Bembe says that she is now riding on the population of DRC nationals in Kasese to find a market for rat meat. While rats are not a delicacy in Uganda, some communities in DRC notably the Nande from Lubero territory in North Kivu province have rodents as part of their menu.
Bembe says she traps the rats from the gardens and wild with the help of young children in the community adding that rats from the houses are not suitable for consumption. Once the rats are trapped its insides are removed and their hair is burned off before its thoroughly roasted. She sells three smoked rats at 1000.

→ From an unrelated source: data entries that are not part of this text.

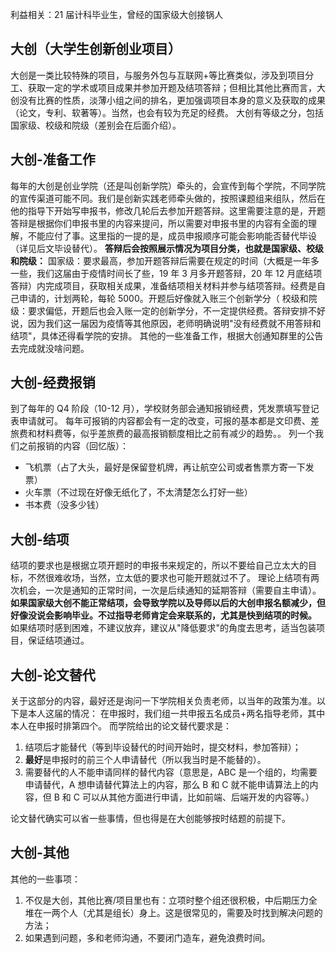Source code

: 利益相关：21 届计科毕业生，曾经的国家级大创接锅人

## 大创（大学生创新创业项目）

大创是一类比较特殊的项目，与服务外包与互联网+等比赛类似，涉及到项目分工、获取一定的学术或项目成果并参加开题及结项答辩；但相比其他比赛而言，大创没有比赛的性质，淡薄小组之间的排名，更加强调项目本身的意义及获取的成果（论文，专利、软著等）。当然，也会有较为充足的经费。
大创有等级之分，包括国家级、校级和院级（差别会在后面介绍）。

## 大创-准备工作

每年的大创是创业学院（还是叫创新学院）牵头的，会宣传到每个学院，不同学院的宣传渠道可能不同。我们是创新实践老师牵头做的，按照课题组来组队，然后在他的指导下开始写申报书，修改几轮后去参加开题答辩。这里需要注意的是，开题答辩是根据你们申报书里的内容来提问，所以需要对申报书里的内容有全面的理解，不能应付了事。这里指的一提的是，成员申报顺序可能会影响能否替代毕设（详见后文毕设替代）。
**答辩后会按照展示情况为项目分类，也就是国家级、校级和院级：**
国家级：要求最高，参加开题答辩后需要在规定的时间（大概是一年多一些，我们这届由于疫情时间长了些，19 年 3 月多开题答辩，20 年 12 月底结项答辩）内完成项目，获取相关成果，准备结项相关材料并参与结项答辩。经费是自己申请的，计划两轮，每轮 5000。开题后好像就入账三个创新学分（
校级和院级：要求偏低，开题后也会入账一定的创新学分，不一定提供经费。答辩安排不好说，因为我们这一届因为疫情等其他原因，老师明确说明"没有经费就不用答辩和结项"，具体还得看学院的安排。
其他的一些准备工作，根据大创通知群里的公告去完成就没啥问题。

## 大创-经费报销

到了每年的 Q4 阶段（10-12 月），学校财务部会通知报销经费，凭发票填写登记表申请就可。
每年可报销的内容都会有一定的改变，可报的基本都是文印费、差旅费和材料费等，似乎差旅费的最高报销额度相比之前有减少的趋势。。
列一个我们之前报销的内容（回忆版）：

- 飞机票（占了大头，最好是保留登机牌，再让航空公司或者售票方寄一下发票）
- 火车票（不过现在好像无纸化了，不太清楚怎么打好一些）
- 书本费（没多少钱）

## 大创-结项

结项的要求也是根据立项开题时的申报书来规定的，所以不要给自己立太大的目标，不然很难收场，当然，立太低的要求也可能开题就过不了。
理论上结项有两次机会，一次是通知的正常时间，一次是后续通知的延期答辩（需要自主申请）。
**如果国家级大创不能正常结项，会导致学院以及导师以后的大创申报名额减少，但好像没说会影响毕业。不过指导老师肯定会来联系的，尤其是快到结项的时候。**
如果结项时感到困难，不建议放弃，建议从"降低要求"的角度去思考，适当包装项目，保证结项通过。

## 大创-论文替代

关于这部分的内容，最好还是询问一下学院相关负责老师，以当年的政策为准。以下是本人这届的情况：
在申报时，我们组一共申报五名成员+两名指导老师，其中本人在申报时排第四个。
而学院给出的论文替代要求是：

1. 结项后才能替代（等到毕设替代的时间开始时，提交材料，参加答辩）；
1. **最好**是申报时的前三个人申请替代（所以我当时是不能替的）。
1. 需要替代的人不能申请同样的替代内容（意思是，ABC 是一个组的，均需要申请替代，A 想申请替代算法上的内容，那么 B 和 C 就不能申请算法上的内容，但 B 和 C 可以从其他方面进行申请，比如前端、后端开发的内容等。）

论文替代确实可以省一些事情，但也得是在大创能够按时结题的前提下。

## 大创-其他

其他的一些事项：

1. 不仅是大创，其他比赛/项目里也有：立项时整个组还很积极，中后期压力全堆在一两个人（尤其是组长）身上。这是很常见的，需要及时找到解决问题的方法；
1. 如果遇到问题，多和老师沟通，不要闭门造车，避免浪费时间。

In what seems to be a normal business to the DRC community in Kasese, Bembe says that she is now able to buy some food for her children who were abandoned by their father.
Although Bembe is now selling only roasted rats, the meal can also be cooked with seasonings such as garlic, tomatoes, cooking oil, and water to have a taste of fried or even boiled sauce which is accompanied with Fufu, a doughy mixture of cassava or maize flour and water, a traveller from the Democratic Republic of Congo told this reporter.
Jules Kitoto, a DRC national residing in Mpondwe town says that rat meat can also be an option for Ugandan communities. He says many of them may not afford the cost of beef or even consider beef as an option yet their delicacy is running around in the fields around them.
“Most people don’t even know-how to prepare it, but when I am home and stuck like now, I can buy and cook it for myself,” Kitoto says.
Rev Pastor Pascal Mathumu Kyakimwa from Kiserebere, Kiraru Parish, Kitholu Sub County in Bwera says most families in the community are starving. He says most people took a risk to cross into their fields in DRC on the night President Museveni announced the lock-down and they were stopped from coming back.
Apart from the Democratic Republic of Congo, rats are eaten regularly in Cambodia, Laos, Myanmar, parts of the Philippines and Indonesia, Thailand, Ghana, China, Vietnam and Nigeria, where the African giant rat is a favourite among all ethnic groups. Records show that in some parts of the world, where rat meat is a delicacy, it costs much more than beef, pork, chicken and fish.